Ok some more techie guidance needed please

Rob Keeble

Member
Messages
12,633
Location
GTA Ontario Canada
I have been reading but cannot find what i want to know.

I am planning to set up a raid drive in my new WHS 2011.

My plan is to use a raid 10 as i understand it Raid 10 mirrors the drives.

So question. Raid 10 requires 4 drives minimum. Does this mean i need 8 to cater for the mirrors or is that gonna be a case of 2 and 2.

The raid mirror is part of my backup plan. WHS also has the facility built in to easily have drives mirror so now i am confused as to whether i should run a raid at all.

WHS old version before 2011 had drive extender which allowed one to create a single contiguous drive. WHS 2011 does not.

I am thinking of using 4 2TB WD RED drives for the WHS. Issue i am having is do i buy 4 or 8. Motherboard i have chosen to use only has 6 sata 3 6 gbyte ports on it for the raid.

Planning to use one for a SSD for the OS. Thought 4 would be enough now the raid mirror thing has me snookered.

This is one of those issues i rather trust one of our family techies than what i am not finding on the web. :) Sorry to put work stuff here but i got no one else to turn to.
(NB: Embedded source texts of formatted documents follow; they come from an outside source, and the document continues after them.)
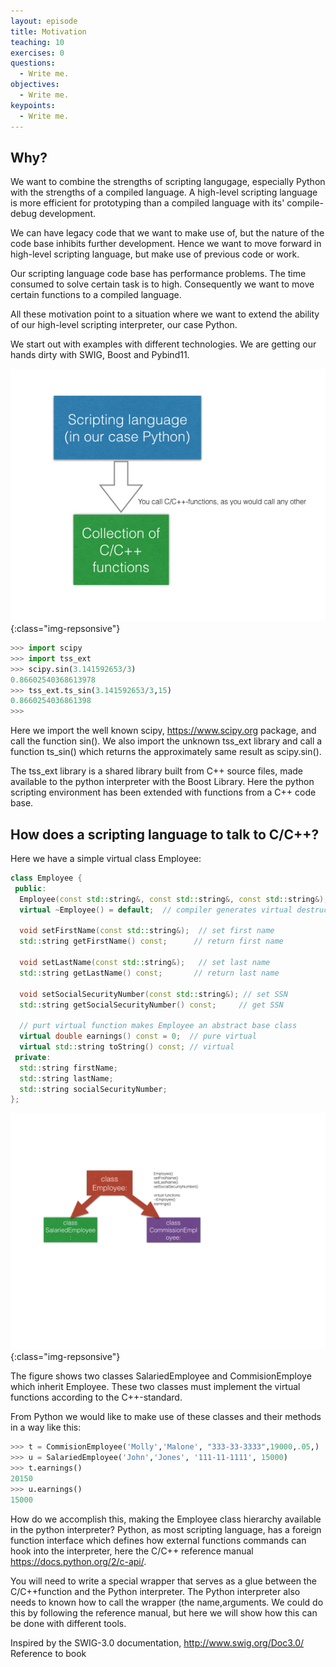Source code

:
 ```yaml
---
layout: episode
title: Motivation
teaching: 10
exercises: 0
questions:
  - Write me.
objectives:
  - Write me.
keypoints:
  - Write me.
---
```


## Why?
We want to combine the strengths of scripting langugage, especially Python with the strengths of a compiled language. A high-level scripting language is more efficient for prototyping than a compiled language with its'  compile-debug development.

We can have legacy code that we want to make use of, but the nature of the code base inhibits further development. Hence we want to move forward in high-level scripting language, but make use of previous code or work.

Our scripting language code base has performance problems. The time consumed to solve certain task is to high. Consequently we want to move certain functions to a compiled language.

All these motivation point to a situation where we want to extend the ability of our high-level scripting interpreter, our case Python.

We start out with examples with different technologies. We are getting our hands dirty with SWIG, Boost and Pybind11. 

![Python and C/C++](../assets/img/python-c.png "Python and C/C++. Licences CC BY 3.0"){:class="img-repsonsive"}

```python
>>> import scipy
>>> import tss_ext
>>> scipy.sin(3.141592653/3)
0.86602540368613978
>>> tss_ext.ts_sin(3.141592653/3,15)
0.8660254036861398
>>> 
```
Here we import the well known scipy, https://www.scipy.org package, and call the function sin(). We also import the unknown tss_ext library and call a function ts_sin() which returns the approximately same result as scipy.sin().

The tss_ext library is a shared library built from C++ source files, made available to the python interpreter with the Boost Library. Here the python scripting environment has been extended with functions from a C++ code base.


## How does a scripting language to talk to C/C++?

Here we have a simple virtual class Employee:
```C++
class Employee {
 public:
  Employee(const std::string&, const std::string&, const std::string&);
  virtual ~Employee() = default;  // compiler generates virtual destructor

  void setFirstName(const std::string&);  // set first name
  std::string getFirstName() const;      // return first name

  void setLastName(const std::string&);   // set last name
  std::string getLastName() const;       // return last name

  void setSocialSecurityNumber(const std::string&); // set SSN
  std::string getSocialSecurityNumber() const;     // get SSN

  // purt virtual function makes Employee an abstract base class
  virtual double earnings() const = 0;  // pure virtual
  virtual std::string toString() const; // virtual
 private:
  std::string firstName;
  std::string lastName;
  std::string socialSecurityNumber;
};

```
![C/C++-class hierarchy](../assets/img/classhierarchy.png "Class hierarchy. Licences CC BY 3.0"){:class="img-repsonsive"}

The figure shows two classes SalariedEmployee and CommisionEmploye which inherit Employee. These two classes must implement the virtual functions according to the C++-standard.

From Python we would like to make use of these classes and their methods in a way like this:

```Python
>>> t = CommisionEmployee('Molly','Malone', "333-33-3333",19000,.05,)
>>> u = SalariedEmployee('John','Jones', '111-11-1111', 15000)
>>> t.earnings()
20150
>>> u.earnings()
15000
```
How do we accomplish this, making the Employee class hierarchy available in the python interpreter? Python, as most scripting language, has a foreign function interface which defines how external functions commands can hook into the interpreter, here the C/C++ reference manual https://docs.python.org/2/c-api/.

You will need to write a special wrapper that serves as a glue between the C/C++function and the Python interpreter. The Python interpreter also needs to known how to call the wrapper (the name,arguments. We could do this by following the reference manual, but here we will show how this can be done with different tools.


Inspired by the SWIG-3.0 documentation, http://www.swig.org/Doc3.0/
Reference to book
Thanks in advance for any help or advice.
 
Thanks Darren appreciate the help. I read up some more in the interim and now thinking i might look to add a sata extender and use 1tb drives but increase the number to 8. May also now look to mirror with no raid stripping.
My reasoning is if i implement raid 10 or as you got me to realise raid 1+ 0.
with 4TB drives, given it would then have a single drive fault tolerance my concern would be the time it would take to mirror while its rebuilding.
I dunno now needs a bit more contemplating.

Sent from my MB860 using Tapatalk 2
 
Shorter version of the wikipedia explanation that I find people grok easier :D:
Raid 10 is stripes over mirrors so its like:
stripe(mirror(A+B), mirror(C+D))
so for 4 disks you get 2 disk space worth.
The reason its not:
mirror(stripe(A+B), stripe(C+D))
is that the second configuration is substantially less reliable because in order to recover the full mirror you have to read the entirety of two disks instead of one thus doubling your odds of total failure during the rebuild when the bad disk is replaced.

Which brings me to my second point..
So... I did a lot of math on this a few of years back and ended up making a large computer vendor buy a few thousand drives in addition to what they thought they could get away with supplying in order to meet the space+reliability spec.

The short version is that Raid 1 (and Raid 5) for that matter are .. questionable .. as a backup solution (well technically _any_ raid is not a "backup" solution its a redundancy solution.. more later). The problem is basically that your odds of the backup drive(s) failing while re-reading them are non-zero (exactly how non-zero is wildly subject to debate, but its there). As disks get larger the problem has actually gotten worse because there are more bits to fail (and reliability/bit hasn't kept up).

My rough math says there is a bit less than a ~0.5% chance of a double failure in your setup, not huge but its there (the example of many drives was all raid0.. and hundreds of computers had to survive multi-hour runs.. muhahaha good luck).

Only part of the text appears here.